Ad esempio, se l’area inondabile di Villa Ceci (oggi con 100 abitanti) venisse messa in sicurezza con un argine che dimezzasse la pericolosità (portando la probabilità di inondazione da una volta su 200 anni ad una su 400 anni), ma poi l’area venisse edificata portando gli abitanti a 1.471, il danno potenziale (in caso di inondazione) aumenterebbe di 14,7 volte. Il risultato finale sarebbe quindi un aumento del rischio idraulico di 7,4 volte (in quanto inondati 2 volte di meno ma, quella volta, con un danno 14,7 volte maggiore).

La misura proposta consiste nel mettere in sicurezza le due aree di Villa Ceci e di Viale Galilei, ma mantenendone l’inedificabilità, in quanto tali aree sarebbero comunque inondate nel caso di rottura arginale del T. Carrione e del T. Parmignola, entrambi pensili di alcuni metri sul piano campagna.

  1. Porto turistico e commerciale: non strozzare la foce del Carrione (revocare previsioni di porto turistico e di ampliamento porto commerciale)

Il Master Plan dei porti toscani prevede un intervento di grande rilevanza urbanistica alla foce del Carrione: un porto turistico da 1.400 posti barca a sinistra della foce e, in destra, l’ampliamento dell’attuale porto commerciale, mediante un ulteriore ampliamento del piazzale Città di Massa e un nuovo molo. A tal fine la foce del Carrione verrebbe deviata verso est e prolungata in mare di 600 m, formando un porto canale tra i due nuovi moli (commerciale e turistico); il primo tratto di circa 150 m, peraltro, sarebbe coperto dal nuovo piazzale di raccordo tra i due porti.

Vi è il fondato timore che questa previsione possa rendere particolarmente critico lo sbocco a mare del Carrione, soprattutto in condizioni meteomarine avverse (e anche per la presenza della barra di foce, ripetutamente asportata, ma continuamente riformatasi), producendo così un rigurgito idraulico che innalza il livello della piena favorendo l’esondazione nel tratto di pianura.

La realizzazione del porto turistico, inoltre, indurrebbe una colata di cemento sulla costa (per i servizi nautici e turistici): oltre alla pericolosità idraulica aumenterebbe pertanto (notevolmente!) il valore dei beni esposti al rischio alluvionale.
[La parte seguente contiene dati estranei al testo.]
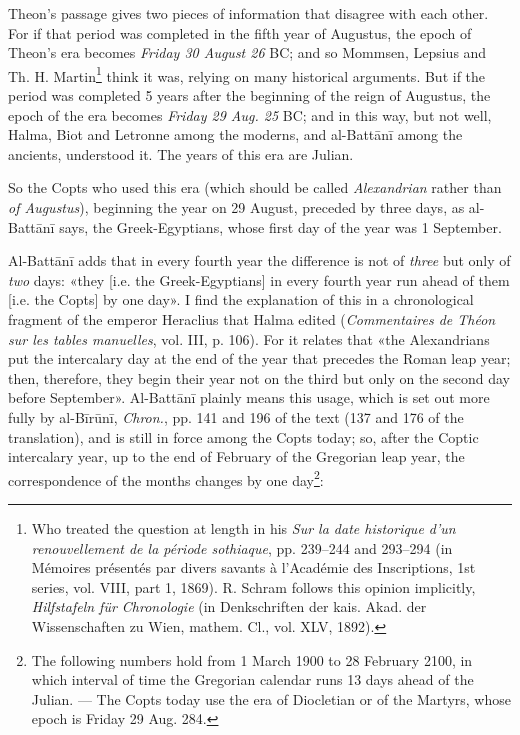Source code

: \documentclass[11pt]{article}
\newcommand{\Pg}[1]{\marginpar{\footnotesize\color{gray}#1}}
\begin{document}
\par Theon's passage gives two pieces of information that disagree with each other. For if that period was completed in the fifth year of Augustus, the epoch of Theon's era becomes \emph{Friday 30 August 26} BC; and so Mommsen, Lepsius and Th. H. Martin\footnote{Who treated the question at length in his \emph{Sur la date historique d’un renouvellement de la période sothiaque}, pp. 239–244 and 293–294 (in Mémoires présentés par divers savants à l’Académie des Inscriptions, 1st series, vol. VIII, part 1, 1869). R. Schram follows this opinion implicitly, \emph{Hilfstafeln für Chronologie} (in Denkschriften der kais. Akad. der Wissenschaften zu Wien, mathem. Cl., vol. XLV, 1892).} think it was, relying on many historical arguments. But if the period was completed 5 years after the beginning of the reign of Augustus, the epoch of the era becomes \emph{Friday 29 Aug. 25} BC; and in this way, but not well, Halma, Biot and Letronne among the moderns, and al-Battānī among the ancients, understood it. The years of this era are Julian.\par
\par So the Copts who used this era (which should be called \emph{Alexandrian} rather than \emph{of Augustus}), beginning the year on 29 August, preceded by three days, as al-Battānī says, the Greek-Egyptians, whose first day of the year was 1 September.\par
\par \Pg{I 245}Al-Battānī adds that in every fourth year the difference is not of \emph{three} but only of \emph{two} days: «they [i.e. the Greek-Egyptians] in every fourth year run ahead of them [i.e. the Copts] by one day». I find the explanation of this in a chronological fragment of the emperor Heraclius that Halma edited (\emph{Commentaires de Théon sur les tables manuelles}, vol. III, p. 106). For it relates that «the Alexandrians put the intercalary day at the end of the year that precedes the Roman leap year; then, therefore, they begin their year not on the third but only on the second day before September». Al-Battānī plainly means this usage, which is set out more fully by al-Bīrūnī, \emph{Chron.}, pp. 141 and 196 of the text (137 and 176 of the translation), and is still in force among the Copts today; so, after the Coptic intercalary year, up to the end of February of the Gregorian leap year, the correspondence of the months changes by one day\footnote{The following numbers hold from 1 March 1900 to 28 February 2100, in which interval of time the Gregorian calendar runs 13 days ahead of the Julian. — The Copts today use the era of Diocletian or of the Martyrs, whose epoch is Friday 29 Aug. 284.}:\par
\end{document}

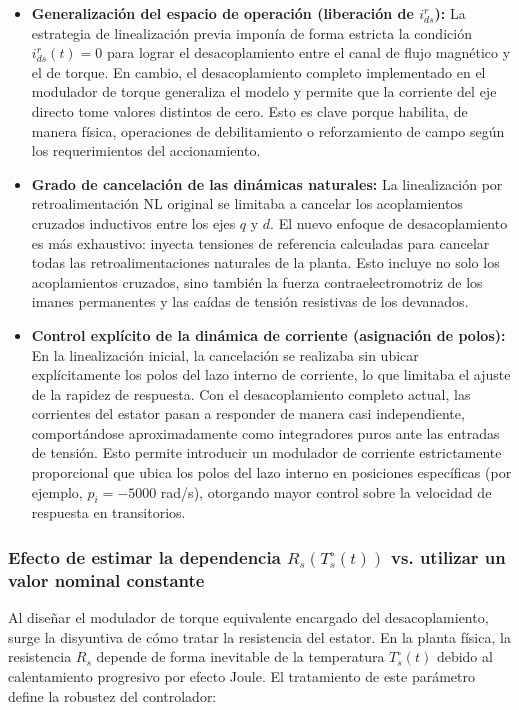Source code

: \documentclass[12pt, a4paper,journal, onecolumn, compsoc]{IEEEtran}
\begin{document}
\begin{itemize}
    \item \textbf{Generalización del espacio de operación (liberación de $i_{ds}^r$):} 
    La estrategia de linealización previa imponía de forma estricta la condición $i_{ds}^r(t)=0$ para lograr el desacoplamiento entre el canal de flujo magnético y el de torque. En cambio, el desacoplamiento completo implementado en el modulador de torque generaliza el modelo y permite que la corriente del eje directo tome valores distintos de cero. Esto es clave porque habilita, de manera física, operaciones de debilitamiento o reforzamiento de campo según los requerimientos del accionamiento.
    
    \item \textbf{Grado de cancelación de las dinámicas naturales:} 
    La linealización por retroalimentación NL original se limitaba a cancelar los acoplamientos cruzados inductivos entre los ejes $q$ y $d$. El nuevo enfoque de desacoplamiento es más exhaustivo: inyecta tensiones de referencia calculadas para cancelar todas las retroalimentaciones naturales de la planta. Esto incluye no solo los acoplamientos cruzados, sino también la fuerza contraelectromotriz de los imanes permanentes y las caídas de tensión resistivas de los devanados.
    
    \item \textbf{Control explícito de la dinámica de corriente (asignación de polos):} 
    En la linealización inicial, la cancelación se realizaba sin ubicar explícitamente los polos del lazo interno de corriente, lo que limitaba el ajuste de la rapidez de respuesta. Con el desacoplamiento completo actual, las corrientes del estator pasan a responder de manera casi independiente, comportándose aproximadamente como integradores puros ante las entradas de tensión. Esto permite introducir un modulador de corriente estrictamente proporcional que ubica los polos del lazo interno en posiciones específicas (por ejemplo, $p_i=-5000$ rad/s), otorgando mayor control sobre la velocidad de respuesta en transitorios.
\end{itemize}


\subsubsection{Efecto de estimar la dependencia $R_s(T_s^\circ(t))$ vs. utilizar un valor nominal constante}

Al diseñar el modulador de torque equivalente encargado del desacoplamiento, surge la disyuntiva de cómo tratar la resistencia del estator. En la planta física, la resistencia $R_s$ depende de forma inevitable de la temperatura $T_s^\circ(t)$ debido al calentamiento progresivo por efecto Joule. El tratamiento de este parámetro define la robustez del controlador:
\end{document}
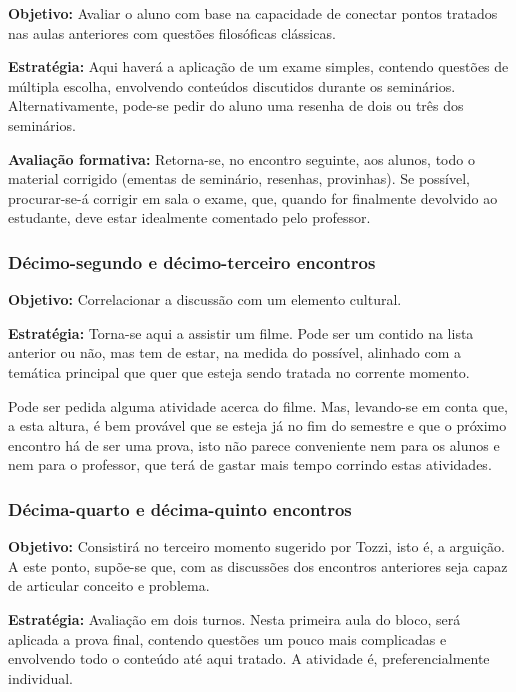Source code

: \documentclass[12pt,a4paper]{article}
\begin{document}
	\textbf{Objetivo:} Avaliar o aluno com base na capacidade de 
	conectar pontos tratados nas aulas anteriores com questões 
	filosóficas clássicas. 

	\textbf{Estratégia:}
	Aqui haverá a aplicação de um exame simples, contendo questões 
	de múltipla escolha, envolvendo conteúdos discutidos durante os 
	seminários. Alternativamente, pode-se pedir do aluno uma resenha 
	de dois ou três dos seminários. 
	
	\textbf{Avaliação formativa:}
	Retorna-se, no encontro seguinte, aos alunos, todo o material 
	corrigido (ementas de seminário, resenhas, provinhas). Se possível, 
	procurar-se-á corrigir em sala o exame, que, quando for finalmente 
	devolvido ao estudante, deve estar idealmente comentado 
	pelo professor. 
	
	\subsubsection{Décimo-segundo e décimo-terceiro encontros}

	\textbf{Objetivo:} Correlacionar a discussão com um elemento cultural. 

	\textbf{Estratégia:}
	Torna-se aqui a assistir um filme. Pode ser um contido na 
	lista anterior ou não, mas tem de estar, na medida do possível, 
	alinhado com a temática principal que quer que esteja sendo 
	tratada no corrente momento. 
	
	Pode ser pedida alguma atividade acerca do filme. Mas, 
	levando-se em conta que, a esta altura, é bem provável que se esteja 
	já no fim do semestre e que o próximo encontro há de ser uma prova, 
	isto não parece conveniente nem para os alunos e nem para o professor, 
	que terá de gastar mais tempo corrindo estas atividades. 
	
	\subsubsection{Décima-quarto e décima-quinto encontros}
	
	\textbf{Objetivo:} Consistirá no terceiro momento sugerido por Tozzi, 
	isto é, a arguição. A este ponto, supõe-se que, com as discussões dos 
	encontros anteriores seja capaz de articular conceito e problema. 

	\textbf{Estratégia:}
	Avaliação em dois turnos. Nesta primeira aula do bloco, será aplicada 
	a prova final, contendo questões um pouco mais complicadas e 
	envolvendo todo o conteúdo até aqui tratado. A atividade é, 
	preferencialmente individual. 
	
\end{document}
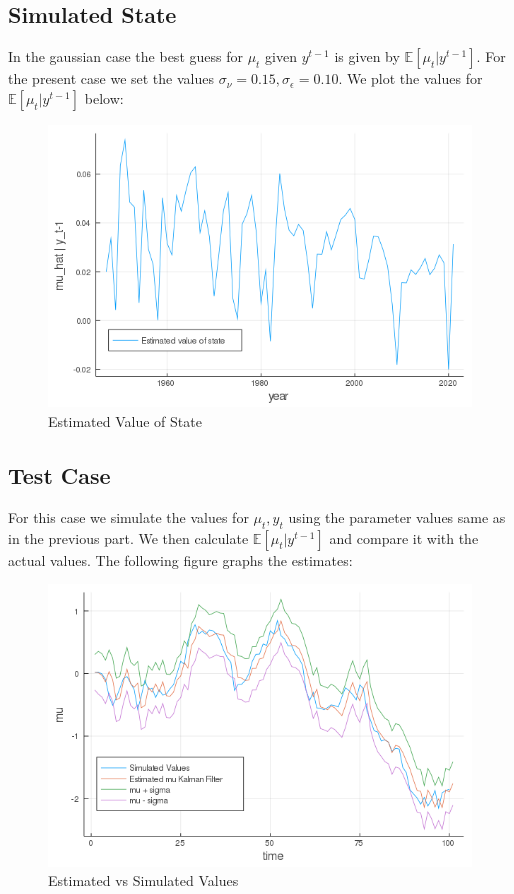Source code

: \documentclass[12pt]{article}
\begin{document}
\subsection{Simulated State}
In the gaussian case the best guess for $\mu_t$ given $y^{t-1}$ is given by $\mathbb{E}[\mu_t| y^{t-1}]$. For the present case we set the values $\sigma_{\nu} = 0.15, \sigma_{\epsilon} = 0.10$. We plot the values for  $\mathbb{E}[\mu_t| y^{t-1}]$ below:
\begin{figure}[h]
\centering
\includegraphics[scale=0.5]{2_a.png}
\caption{Estimated Value of State}
\end{figure}


\subsection{Test Case}
For this case we simulate the values for $\mu_t, y_t$ using the parameter values same as in the previous part. We then calculate $\mathbb{E}[\mu_t|y^{t-1}]$ and compare it with the actual values. The following figure graphs the estimates:
\begin{figure}[h]
\centering
\includegraphics[scale=0.5]{2_b.png}
\caption{Estimated vs Simulated Values}
\end{figure}
\end{document}

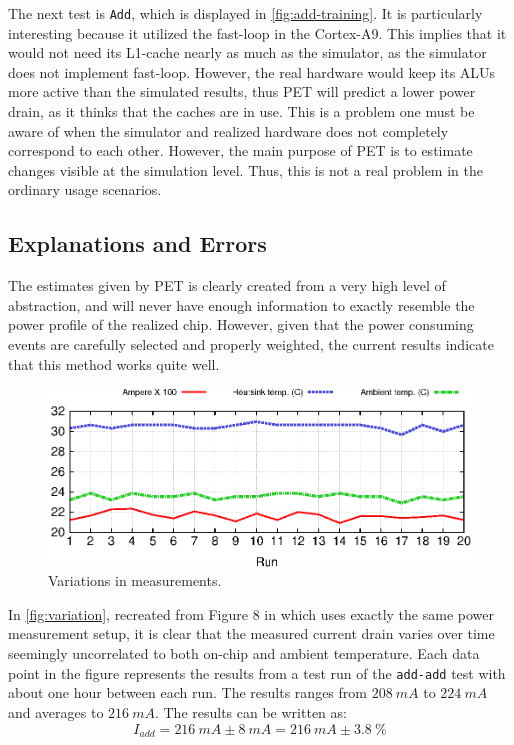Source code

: The next test is \texttt{Add}, which is displayed in \autoref{fig:add-training}.
It is particularly interesting because it utilized the fast-loop in the
Cortex-A9. This implies that it would not need its L1-cache nearly as much as
the simulator, as the simulator does not implement fast-loop. However, the real
hardware would keep its ALUs more active than the simulated results, thus PET
will predict a lower power drain, as it thinks that the caches are in use. This
is a problem one must be aware of when the simulator and realized hardware does
not completely correspond to each other. However, the main purpose of PET is to
estimate changes visible at the simulation level. Thus, this is not a real
problem in the ordinary usage scenarios.


\subsection{Explanations and Errors}

The estimates given by PET is clearly created from a very high level of
abstraction, and will never have enough information to exactly resemble the
power profile of the realized chip. However, given that the power consuming
events are carefully selected and properly weighted, the current results
indicate that this method works quite well.

\begin{figure}[ht]
    \includegraphics{figs/heat}
    \caption{Variations in measurements.}
    \label{fig:variation}
\end{figure}

In \autoref{fig:variation}, recreated from Figure 8 in
\cite{rundehvatum2013exploring} which uses exactly the same power measurement
setup, it is clear that the measured current drain varies over time seemingly
uncorrelated to both on-chip and ambient temperature. Each data point in the
figure represents the results from a test run of the \texttt{add-add} test with
about one hour between each run. The results ranges from $208~mA$ to $224~mA$
and averages to $216~mA$. The results can be written as:
\[
    I_{add} = 216~mA\pm8~mA = 216~mA\pm3.8~\%
\]

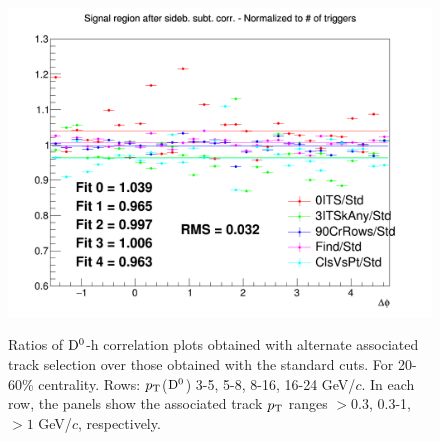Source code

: \begin{figure}
{\includegraphics[width=0.31\linewidth]{figuresVsCent/Dzero/SystTrackEff/20_60/Ratio_AzimCorrDistr_Dzero_Canvas_PtIntBins12to12_PoolInt_thr1to99.png}} \\
 \caption{Ratios of ${\rm D^0}$-h correlation plots obtained with alternate associated track selection over those obtained with the standard cuts. For 20-60\% centrality. Rows: $p_{\rm T}$(${\rm D^0}$) 3-5, 5-8, 8-16, 16-24 GeV/$c$. In each row, the panels show the associated track
$p_{\rm T}$ ranges $> 0.3$, 0.3-1, $> 1$ GeV/$c$, respectively.}
\label{fig:SysTrEff2060}
\end{figure}
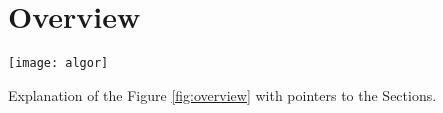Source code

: \section{Overview}
\begin{figure*}[t]
  \texttt{[image: algor]}
  \label{fig:overview}
\end{figure*}
Explanation of the Figure \ref{fig:overview} with pointers to the Sections.

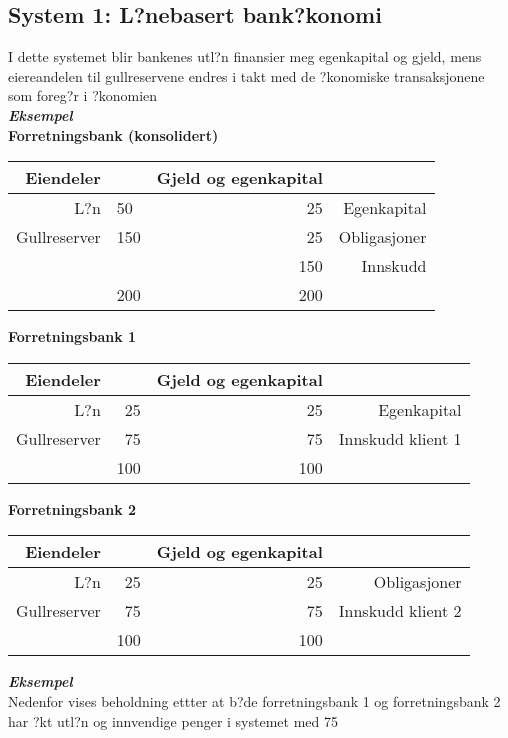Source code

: \documentclass[a4paper,notitlepage]{article}
\begin{document}
\subsection{System 1: L?nebasert bank?konomi}
I dette systemet blir bankenes utl?n finansier meg egenkapital og gjeld, mens eiereandelen til gullreservene endres i takt med de ?konomiske transaksjonene som foreg?r i ?konomien  \\

\noindent\textbf{\emph{Eksempel}}\\
\textbf{Forretningsbank (konsolidert)}
\begin{center}\begin{tabular}{rlrr}
    \textbf{Eiendeler} & \textbf{} & \textbf{Gjeld og egenkapital} & \textbf{} \\
\hline    L?n   & 50    & 25    & Egenkapital \\
    Gullreserver  &  150   & 25    & Obligasjoner \\
          &       & 150   & Innskudd \\
\hline          & 200   & 200   &  \\
\end{tabular}%
\end{center}
\noindent \textbf{Forretningsbank 1}
\begin{center}
\begin{tabular}{rrrr}
    \textbf{Eiendeler} & \textbf{} & \textbf{Gjeld og egenkapital} & \textbf{} \\
\hline    L?n   & 25    & 25    & Egenkapital \\
    Gullreserver & 75    & 75    & Innskudd klient 1 \\
\hline          & 100    & 100    &  \\
\end{tabular}%
\end{center}
\noindent \textbf{Forretningsbank 2}
\begin{center}

\begin{tabular}{rrrr}
    \textbf{Eiendeler} & \textbf{} & \textbf{Gjeld og egenkapital} & \textbf{} \\
\hline    L?n   & 25    & 25    & Obligasjoner \\
    Gullreserver & 75    & 75    & Innskudd klient 2 \\
\hline          & 100    & 100    &  \\
\end{tabular}%
\end{center}
\noindent\textbf{\emph{Eksempel}}\\
Nedenfor vises beholdning ettter at b?de forretningsbank 1 og forretningsbank 2 har ?kt utl?n og innvendige penger i systemet med 75 \\
\end{document}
Considerate anche le priorità della Direttiva Alluvioni che mettono al primo posto le misure di prevenzione, la misura da noi proposta prevede la revoca delle previsioni del nuovo porto turistico e dell’ulteriore ampliamento del porto commerciale esistente.

  1. Osservazione alla VAS: obiettivo specifico 2 – Tutela dell’ambiente. Integrare sempre la progettazione idraulica con quella ecologica

Il Rapporto ambientale Toscana Nord rivela una concezione limitata degli elementi che contribuiscono allo stato ecologico dei corpi idrici. Quest’ultimo, infatti, ancor più che alla qualità delle acque (quindi alla mitigazione dell’effetto di inquinamenti in caso di alluvioni), è legato alla diversità degli habitat fluviali (pozze, raschi, barre, vegetazione riparia, ecc.) e pertanto può essere migliorato garantendo le dinamiche idromorfologiche naturali (divagazione dell’alveo, erosione, deposito, connessione con la piana inondabile, ecc.). L’artificializzazione dell’alveo (rettifiche, canalizzazioni, difese spondali, arginature, ecc.), infatti, esercita un impatto ambientale spesso superiore a quello dell’inqui­namento.

Ne discende la necessità di prestare una particolare attenzione, nelle fasi di individuazione, progettazione e attuazione delle misure, ad evitare l’introduzione di uniformità ambientale (es. forme geome­triche) e a garantire il libero esplicarsi delle dinamiche idromorfologiche fluviali (che sono il “motore” del mantenimento/ripristino/rinnovamento della diversificata morfologia naturale degli alvei). Da qui la nostra proposta di inserire nel PGRA una direttiva esplicita di integrare in ogni misura la progettazione ecologica a quella idraulica, rispettando o ripristinando la morfologia naturale degli alvei.

Ne discende che i lavori fluviali non devono conferire uniformità ambientale (es. spianamento dell’alveo, come avvenuto anche nei recenti interventi) ma, al contrario, favorire la diversità ambientale (creando così il prerequisito per la diversità biologica). Oltretutto lo spianamento dell’alveo, non è una reale necessità idraulica, ma discende da un malinteso concetto di lavoro ordinato, “eseguito a regola d’arte”.